- Dataset -
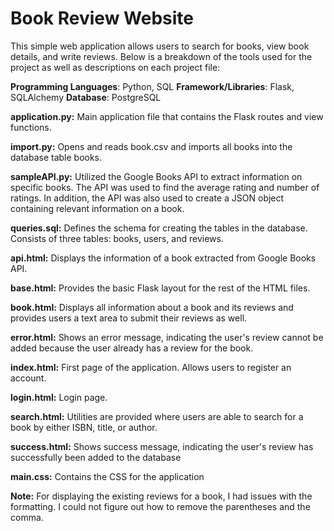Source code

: # Book Review Website
This simple web application allows users to search for books, view book details, and write reviews. Below is a breakdown of the tools used for the project as well as descriptions on each project file:

**Programming Languages**: Python, SQL
**Framework/Libraries**: Flask, SQLAlchemy
**Database**: PostgreSQL

**application.py:** Main application file that contains the Flask routes and view functions.

**import.py:** Opens and reads book.csv and imports all books into the database table books. 

**sampleAPI.py:** Utilized the Google Books API to extract information on specific books. The API was used to find the average rating and number of ratings. In addition, the API was also used to create a JSON object containing relevant information on a book. 

**queries.sql:** Defines the schema for creating the tables in the database. Consists of three tables: books, users, and reviews.

**api.html:** Displays the information of a book extracted from Google Books API. 

**base.html:** Provides the basic Flask layout for the rest of the HTML files.

**book.html:** Displays all information about a book and its reviews and provides users a text area to submit their reviews as well.

**error.html:** Shows an error message, indicating the user's review cannot be added because the user already has a review for the book.

**index.html:** First page of the application. Allows users to register an account.

**login.html:** Login page.

**search.html:** Utilities are provided where users are able to search for a book by either ISBN, title, or author.

**success.html:** Shows success message, indicating the user's review has successfully been added to the database

**main.css:** Contains the CSS for the application


**Note:** For displaying the existing reviews for a book, I had issues with the formatting. I could not figure out how to remove the parentheses and the comma.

- Activity -
Every line above from the line with "database table books." to the line with "users, and reviews.", inclusive, must be returned exactly; no other line belongs in the reply.

- Task answer -
**import.py:** Opens and reads book.csv and imports all books into the database table books. 

**sampleAPI.py:** Utilized the Google Books API to extract information on specific books. The API was used to find the average rating and number of ratings. In addition, the API was also used to create a JSON object containing relevant information on a book. 

**queries.sql:** Defines the schema for creating the tables in the database. Consists of three tables: books, users, and reviews.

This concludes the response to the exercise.